▼

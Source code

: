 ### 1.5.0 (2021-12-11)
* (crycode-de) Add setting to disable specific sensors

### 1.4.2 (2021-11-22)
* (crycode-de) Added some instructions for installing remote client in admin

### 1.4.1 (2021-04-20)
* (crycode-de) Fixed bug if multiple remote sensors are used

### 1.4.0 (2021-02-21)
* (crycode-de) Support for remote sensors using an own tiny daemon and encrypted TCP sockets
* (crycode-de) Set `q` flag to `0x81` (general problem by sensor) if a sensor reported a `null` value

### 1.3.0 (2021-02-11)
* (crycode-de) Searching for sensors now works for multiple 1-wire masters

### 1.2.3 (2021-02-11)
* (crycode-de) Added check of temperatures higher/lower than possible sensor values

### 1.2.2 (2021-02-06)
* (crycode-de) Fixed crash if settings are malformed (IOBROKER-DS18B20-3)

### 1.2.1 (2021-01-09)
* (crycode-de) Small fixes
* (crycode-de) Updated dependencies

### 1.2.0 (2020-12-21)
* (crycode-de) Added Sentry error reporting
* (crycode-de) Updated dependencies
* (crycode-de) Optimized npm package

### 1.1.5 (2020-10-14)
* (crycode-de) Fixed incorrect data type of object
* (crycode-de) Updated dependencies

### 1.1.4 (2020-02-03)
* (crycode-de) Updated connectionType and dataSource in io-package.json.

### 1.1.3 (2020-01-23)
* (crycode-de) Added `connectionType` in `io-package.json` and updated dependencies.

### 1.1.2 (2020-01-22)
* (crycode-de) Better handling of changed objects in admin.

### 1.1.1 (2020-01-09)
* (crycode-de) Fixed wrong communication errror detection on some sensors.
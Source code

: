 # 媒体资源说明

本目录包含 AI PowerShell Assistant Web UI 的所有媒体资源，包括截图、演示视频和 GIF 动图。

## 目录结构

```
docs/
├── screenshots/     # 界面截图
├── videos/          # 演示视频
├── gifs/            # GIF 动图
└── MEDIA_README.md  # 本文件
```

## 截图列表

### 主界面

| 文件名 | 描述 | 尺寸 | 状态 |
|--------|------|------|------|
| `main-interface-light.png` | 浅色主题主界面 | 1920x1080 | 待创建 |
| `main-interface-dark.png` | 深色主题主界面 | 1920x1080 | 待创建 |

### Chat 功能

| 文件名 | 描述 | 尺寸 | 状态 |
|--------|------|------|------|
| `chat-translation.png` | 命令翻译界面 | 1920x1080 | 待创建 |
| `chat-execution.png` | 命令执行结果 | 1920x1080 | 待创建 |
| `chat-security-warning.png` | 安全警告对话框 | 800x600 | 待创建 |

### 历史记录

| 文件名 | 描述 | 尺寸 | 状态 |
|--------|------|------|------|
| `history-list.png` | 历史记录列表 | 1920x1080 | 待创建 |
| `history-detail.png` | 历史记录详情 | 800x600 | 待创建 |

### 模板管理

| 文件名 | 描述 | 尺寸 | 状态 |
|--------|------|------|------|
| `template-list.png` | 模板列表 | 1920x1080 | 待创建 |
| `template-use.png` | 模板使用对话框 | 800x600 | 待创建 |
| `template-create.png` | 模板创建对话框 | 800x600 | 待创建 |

▲

> **WHAT YOU SHOULD DO**
Copy out the whole listing exactly as written.

> **SOLUTION**
Source code

: ### 1.5.0 (2021-12-11)
* (crycode-de) Add setting to disable specific sensors

### 1.4.2 (2021-11-22)
* (crycode-de) Added some instructions for installing remote client in admin

### 1.4.1 (2021-04-20)
* (crycode-de) Fixed bug if multiple remote sensors are used

### 1.4.0 (2021-02-21)
* (crycode-de) Support for remote sensors using an own tiny daemon and encrypted TCP sockets
* (crycode-de) Set `q` flag to `0x81` (general problem by sensor) if a sensor reported a `null` value

### 1.3.0 (2021-02-11)
* (crycode-de) Searching for sensors now works for multiple 1-wire masters

### 1.2.3 (2021-02-11)
* (crycode-de) Added check of temperatures higher/lower than possible sensor values

### 1.2.2 (2021-02-06)
* (crycode-de) Fixed crash if settings are malformed (IOBROKER-DS18B20-3)

### 1.2.1 (2021-01-09)
* (crycode-de) Small fixes
* (crycode-de) Updated dependencies

### 1.2.0 (2020-12-21)
* (crycode-de) Added Sentry error reporting
* (crycode-de) Updated dependencies
* (crycode-de) Optimized npm package

### 1.1.5 (2020-10-14)
* (crycode-de) Fixed incorrect data type of object
* (crycode-de) Updated dependencies

### 1.1.4 (2020-02-03)
* (crycode-de) Updated connectionType and dataSource in io-package.json.

### 1.1.3 (2020-01-23)
* (crycode-de) Added `connectionType` in `io-package.json` and updated dependencies.

### 1.1.2 (2020-01-22)
* (crycode-de) Better handling of changed objects in admin.

### 1.1.1 (2020-01-09)
* (crycode-de) Fixed wrong communication errror detection on some sensors.
Source code

: # 媒体资源说明

本目录包含 AI PowerShell Assistant Web UI 的所有媒体资源，包括截图、演示视频和 GIF 动图。

## 目录结构

```
docs/
├── screenshots/     # 界面截图
├── videos/          # 演示视频
├── gifs/            # GIF 动图
└── MEDIA_README.md  # 本文件
```

## 截图列表

### 主界面

| 文件名 | 描述 | 尺寸 | 状态 |
|--------|------|------|------|
| `main-interface-light.png` | 浅色主题主界面 | 1920x1080 | 待创建 |
| `main-interface-dark.png` | 深色主题主界面 | 1920x1080 | 待创建 |

### Chat 功能

| 文件名 | 描述 | 尺寸 | 状态 |
|--------|------|------|------|
| `chat-translation.png` | 命令翻译界面 | 1920x1080 | 待创建 |
| `chat-execution.png` | 命令执行结果 | 1920x1080 | 待创建 |
| `chat-security-warning.png` | 安全警告对话框 | 800x600 | 待创建 |

### 历史记录

| 文件名 | 描述 | 尺寸 | 状态 |
|--------|------|------|------|
| `history-list.png` | 历史记录列表 | 1920x1080 | 待创建 |
| `history-detail.png` | 历史记录详情 | 800x600 | 待创建 |

### 模板管理

| 文件名 | 描述 | 尺寸 | 状态 |
|--------|------|------|------|
| `template-list.png` | 模板列表 | 1920x1080 | 待创建 |
| `template-use.png` | 模板使用对话框 | 800x600 | 待创建 |
| `template-create.png` | 模板创建对话框 | 800x600 | 待创建 |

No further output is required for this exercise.